We can formalize the way the money supply is determined by the way money is held in the money multiplier. The multiplier is the extent to which the monetary base (currency in circulation + in vaults + in reserves) is expanded due to the alchemy of the banking system. We can construct a money multiplier as follows:
(1 + C/D)/[(C/D)+(ER/D)+(RR/D)]
C/D is the currency-deposit ratio, ER/D is the excess reserves-deposit ratio, and RR/D is the required reserves-deposit ratio. If we multiply this whole thing by H, high-powered money (the monetary base), we have the money supply. Here’s H during the period:
H definitely should have grown much more than it did, as Friedman and Schwartz argue in the concluding segment of “The Great Contraction”, but it hardly shrank and actually grew considerably during the contraction. In fact, H grew 150% from January 1930 to January 1940. As Sumner points out, the mistake of the Fed was not that it had cut the monetary base, or even that it had prevented the monetary base from rising. Instead, it didn’t raise the monetary base enough, and caused rearrangements in the multiplier that pulled the money supply down.
The Fed’s primary failure at least during the Great Contraction was in allowing so many banks to fail during the sequence of panics that occurred in the early 1930s and not sufficiently expanding reserves. The public increased cash holdings relative to deposits reflecting a distrust in banking, which ultimately only makes the panic worse as depositors run. Additionally, banks increased the amount of excess reserves held at the Fed as they began to realize the Fed would not step in to provide adequate help when they needed it. From page 348 of A Monetary History:
The banks had discovered in the course of two traumatic years that neither legal reserves nor the presumed availability of a “lender of last resort” was of much avail in time of trouble, and this lesson was shortly to be driven home yet again. Little wonder that the reserves they found it prudent to hold exceeded substantially the reserves they were legally required to hold.

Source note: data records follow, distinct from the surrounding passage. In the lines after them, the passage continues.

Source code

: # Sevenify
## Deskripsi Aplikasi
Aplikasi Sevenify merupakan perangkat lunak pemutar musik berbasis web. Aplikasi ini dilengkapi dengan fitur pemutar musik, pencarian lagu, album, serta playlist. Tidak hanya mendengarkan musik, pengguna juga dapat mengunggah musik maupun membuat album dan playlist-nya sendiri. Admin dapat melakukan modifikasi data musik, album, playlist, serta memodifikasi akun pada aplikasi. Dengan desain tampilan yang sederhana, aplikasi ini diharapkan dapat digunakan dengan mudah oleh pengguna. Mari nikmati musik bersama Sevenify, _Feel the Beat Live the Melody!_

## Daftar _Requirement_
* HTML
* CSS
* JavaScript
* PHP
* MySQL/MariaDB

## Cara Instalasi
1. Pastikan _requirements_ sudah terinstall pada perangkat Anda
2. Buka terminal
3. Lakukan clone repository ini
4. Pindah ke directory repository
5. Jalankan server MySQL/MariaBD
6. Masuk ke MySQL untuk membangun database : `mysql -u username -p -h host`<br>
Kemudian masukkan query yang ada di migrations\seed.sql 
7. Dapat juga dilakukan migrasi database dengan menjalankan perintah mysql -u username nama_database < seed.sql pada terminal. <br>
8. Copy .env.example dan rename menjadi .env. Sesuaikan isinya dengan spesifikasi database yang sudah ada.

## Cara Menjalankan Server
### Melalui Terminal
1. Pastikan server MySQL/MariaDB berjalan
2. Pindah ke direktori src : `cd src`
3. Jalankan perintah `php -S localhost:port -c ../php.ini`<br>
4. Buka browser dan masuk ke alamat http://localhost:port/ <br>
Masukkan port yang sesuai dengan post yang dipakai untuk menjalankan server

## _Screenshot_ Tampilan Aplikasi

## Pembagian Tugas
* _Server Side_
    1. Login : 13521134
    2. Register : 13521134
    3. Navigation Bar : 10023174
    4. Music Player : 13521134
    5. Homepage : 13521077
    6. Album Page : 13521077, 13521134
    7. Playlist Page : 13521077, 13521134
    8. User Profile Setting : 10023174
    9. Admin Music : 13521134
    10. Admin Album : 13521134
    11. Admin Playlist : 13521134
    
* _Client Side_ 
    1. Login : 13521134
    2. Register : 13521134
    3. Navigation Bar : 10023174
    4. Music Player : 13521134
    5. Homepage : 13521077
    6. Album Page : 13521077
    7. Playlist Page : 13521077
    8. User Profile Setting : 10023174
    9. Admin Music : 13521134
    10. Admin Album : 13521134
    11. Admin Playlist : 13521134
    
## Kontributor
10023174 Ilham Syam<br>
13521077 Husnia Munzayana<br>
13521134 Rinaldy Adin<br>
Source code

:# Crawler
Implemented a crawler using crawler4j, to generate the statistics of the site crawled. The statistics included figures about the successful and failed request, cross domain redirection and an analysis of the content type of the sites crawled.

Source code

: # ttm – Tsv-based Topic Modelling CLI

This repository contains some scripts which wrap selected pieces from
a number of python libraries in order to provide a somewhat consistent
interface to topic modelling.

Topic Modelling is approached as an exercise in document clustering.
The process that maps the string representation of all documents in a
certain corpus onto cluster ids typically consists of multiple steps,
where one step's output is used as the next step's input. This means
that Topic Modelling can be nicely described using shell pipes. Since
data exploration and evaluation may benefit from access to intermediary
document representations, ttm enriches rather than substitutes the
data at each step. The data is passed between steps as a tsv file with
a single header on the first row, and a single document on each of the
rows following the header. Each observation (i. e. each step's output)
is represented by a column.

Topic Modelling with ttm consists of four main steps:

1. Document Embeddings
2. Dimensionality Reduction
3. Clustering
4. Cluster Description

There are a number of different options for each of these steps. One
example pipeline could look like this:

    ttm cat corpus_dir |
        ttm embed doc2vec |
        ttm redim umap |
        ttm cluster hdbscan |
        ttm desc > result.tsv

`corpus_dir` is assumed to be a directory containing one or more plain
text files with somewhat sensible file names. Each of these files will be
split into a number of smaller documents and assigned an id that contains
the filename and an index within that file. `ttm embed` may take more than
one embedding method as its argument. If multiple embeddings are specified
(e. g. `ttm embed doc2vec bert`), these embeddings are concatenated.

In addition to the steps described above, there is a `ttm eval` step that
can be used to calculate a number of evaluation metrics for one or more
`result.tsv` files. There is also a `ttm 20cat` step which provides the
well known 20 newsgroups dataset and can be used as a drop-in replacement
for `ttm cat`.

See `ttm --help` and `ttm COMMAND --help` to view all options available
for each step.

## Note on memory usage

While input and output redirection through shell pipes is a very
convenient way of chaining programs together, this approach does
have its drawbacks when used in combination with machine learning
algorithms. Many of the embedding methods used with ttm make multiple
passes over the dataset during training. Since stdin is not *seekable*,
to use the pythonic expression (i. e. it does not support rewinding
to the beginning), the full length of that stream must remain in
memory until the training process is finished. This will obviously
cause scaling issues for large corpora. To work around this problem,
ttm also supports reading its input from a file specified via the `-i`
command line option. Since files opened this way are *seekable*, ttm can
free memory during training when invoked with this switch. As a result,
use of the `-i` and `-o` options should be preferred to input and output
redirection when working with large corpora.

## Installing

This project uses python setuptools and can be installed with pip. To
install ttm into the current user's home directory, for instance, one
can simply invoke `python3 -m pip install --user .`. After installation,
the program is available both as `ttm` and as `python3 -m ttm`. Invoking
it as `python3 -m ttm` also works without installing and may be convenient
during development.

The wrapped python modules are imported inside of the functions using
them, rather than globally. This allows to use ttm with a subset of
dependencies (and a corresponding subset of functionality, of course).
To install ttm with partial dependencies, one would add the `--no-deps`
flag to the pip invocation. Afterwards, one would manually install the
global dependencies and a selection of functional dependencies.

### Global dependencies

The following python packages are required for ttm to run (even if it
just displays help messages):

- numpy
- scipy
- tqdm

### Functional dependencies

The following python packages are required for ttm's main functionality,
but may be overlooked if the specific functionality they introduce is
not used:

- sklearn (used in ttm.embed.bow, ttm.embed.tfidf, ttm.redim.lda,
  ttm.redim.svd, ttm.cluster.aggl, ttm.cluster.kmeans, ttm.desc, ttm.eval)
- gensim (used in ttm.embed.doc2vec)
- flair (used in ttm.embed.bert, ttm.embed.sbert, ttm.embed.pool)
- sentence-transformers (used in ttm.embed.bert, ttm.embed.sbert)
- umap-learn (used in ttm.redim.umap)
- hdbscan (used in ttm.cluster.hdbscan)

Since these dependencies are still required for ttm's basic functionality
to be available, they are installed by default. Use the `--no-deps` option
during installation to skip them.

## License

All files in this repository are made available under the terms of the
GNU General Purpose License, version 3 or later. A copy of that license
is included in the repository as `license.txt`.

My point (and Sumner’s) is just that the Federal Reserve did not cut the monetary base, nor did they actively prevent its increase, during the Great Contraction. Instead, it stood idle when action would have dulled the sharpness of the contraction and later depression. Had more aggressive action been taken, bank failures would surely have been less severe had they occurred at all, and the increase in high powered money would have counteracted any other drop in the multiplier.